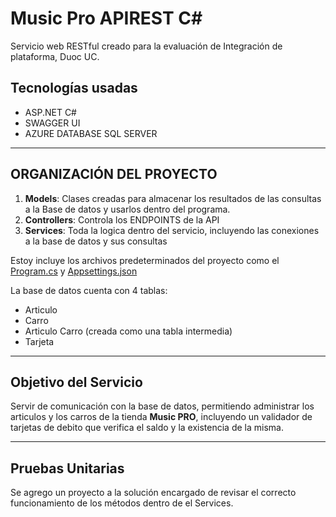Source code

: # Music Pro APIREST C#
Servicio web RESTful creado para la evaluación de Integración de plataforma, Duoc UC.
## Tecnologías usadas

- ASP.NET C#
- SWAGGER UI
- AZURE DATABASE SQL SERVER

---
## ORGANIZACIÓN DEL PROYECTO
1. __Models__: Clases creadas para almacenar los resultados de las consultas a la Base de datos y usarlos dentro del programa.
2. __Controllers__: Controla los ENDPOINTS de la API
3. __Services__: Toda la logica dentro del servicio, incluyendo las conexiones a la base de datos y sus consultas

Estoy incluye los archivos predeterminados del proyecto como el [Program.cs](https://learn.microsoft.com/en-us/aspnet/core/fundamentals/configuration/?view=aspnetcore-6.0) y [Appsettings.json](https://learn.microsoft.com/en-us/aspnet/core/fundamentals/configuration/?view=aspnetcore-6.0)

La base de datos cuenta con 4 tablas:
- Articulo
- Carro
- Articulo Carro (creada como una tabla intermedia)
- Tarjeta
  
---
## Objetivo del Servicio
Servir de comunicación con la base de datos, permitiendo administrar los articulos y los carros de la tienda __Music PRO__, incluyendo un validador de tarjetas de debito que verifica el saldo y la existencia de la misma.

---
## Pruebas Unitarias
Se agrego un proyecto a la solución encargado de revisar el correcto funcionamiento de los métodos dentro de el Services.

...

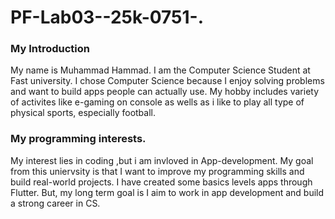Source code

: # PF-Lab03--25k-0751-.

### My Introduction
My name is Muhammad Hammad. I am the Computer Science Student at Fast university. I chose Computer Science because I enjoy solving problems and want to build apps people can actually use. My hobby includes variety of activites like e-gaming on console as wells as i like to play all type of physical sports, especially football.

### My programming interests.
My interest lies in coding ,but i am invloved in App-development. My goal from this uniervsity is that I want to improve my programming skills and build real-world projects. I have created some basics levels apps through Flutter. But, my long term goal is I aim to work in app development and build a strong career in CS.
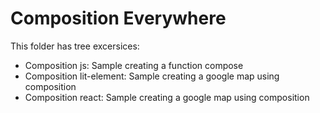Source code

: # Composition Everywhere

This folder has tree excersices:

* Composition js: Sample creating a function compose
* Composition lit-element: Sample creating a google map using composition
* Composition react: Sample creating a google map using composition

DIRECTIONS =>
From the records, copy out each line that includes the string "Composition".

WRITTEN ANSWER =>
: # Composition Everywhere
* Composition js: Sample creating a function compose
* Composition lit-element: Sample creating a google map using composition
* Composition react: Sample creating a google map using composition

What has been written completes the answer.